Anthony Sheldon, longtime chronicler of the leadership strengths and weaknesses of British Prime Ministers (Johnson at 10: The Inside Story), concludes that what makes leaders followable is being “able to tell a story of where they have come from and to where they will lead us.” Add “communicator” then to the list of must-have CIO adjectives.
Of course, I do have to add a qualifier here because it is not enough to be a great communicator. Receivers of messages are paying increasingly deeper attention to the authenticity and substance of the narrative being presented. Many firms have been caught out in the embarrassing situation of having spent more time and money on crafting and delivering messages audiences want to hear — for example around sustainability, diversity, AI-capability sets, and privacy — than on programs in these hot-button, snatched-from-the-headlines areas. The info-space is cluttered with tales of greenwashing, AI-washing, privacy-washing. You have to walk the talk for the talk to have impact.
Another mandatory adjective associated with CIO success is “knowledgeable” —and not just about the current internal IT environment, but also about the geopolitical-economic context, internal political/cultural dynamics, what the organization is capable of, and its appetite for risk and change, in addition to technological possibilities evolving and to come.
As Peter Drucker famously said, “Management is doing things right; leadership is doing the right things.”
Achieving that requires a wide range of knowledge, but for CIOs, the basic building blocks of tech know-how can’t be overlooked: data management, infrastructure and operations, telecommunications and networks, and information security and privacy. Twenty years ago, CIOs had to be knowledgeable about enterprise systems. Today, it’s all about data.
Or as Vince Kellen, the award-winning CIO at UC-San Diego who is thought to be at least two standard deviations ahead of typical CIO-ness, says, great CIOs, as a starting point, get “deep inside every aspect of the team formation of IT and the technology and the architecture of IT.”
And of course, the ingredients of the CIO knowledge set that create stock-price multiple value exponentialization are situational awareness, organizational/cultural Fingerspitzengefühl, and opportunity identification.
US Army General James H. Dickinson, commander of US Space Command, when speaking to students at the United States Army War College talked about situational awareness prioritizing the need to “understand the competition” and to be aware of “what our competitors are doing.” Simultaneous with stabilizing the internal IT resource, CIOs must remain aware of what their peers are doing.
Dick Dooley, a pioneer in crafting leadership development programs for IT executives as one of the forces behind the founding of the Society of Information Management (SIM), uses the phrase “collective uncertainty” to describe the general malaise surrounding much contemporary thinking about the future.

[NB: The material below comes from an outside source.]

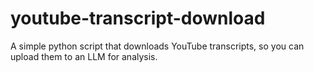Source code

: # youtube-transcript-download
A simple python script that downloads YouTube transcripts, so you can upload them to an LLM for analysis.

Juxtaposed against Eliezer Yudkowsky’s absolute certainty that the end result of creating superhumanly smart AI is that “everyone on Earth will die” is the less strident assertion of CIOs moving forward in the AI-space that benefits will happen.
As a futurist I like to think that the true secret sauce of CIO success lies in being able to collaboratively craft a narrative describing a better future. I believe CIOs need to have a vision of what can be.
I was surprised at the end of my examination of adjectives essential to CIO success to discover that an apt metaphor for CIO greatness is gardening, as described by Dutch landscape designer Piet Oudolf. A gardener needs to have a picture in mind that “can translate into the ground.” A gardener needs to understand clearly “how the one plant [i.e., resource] will connect to the other.”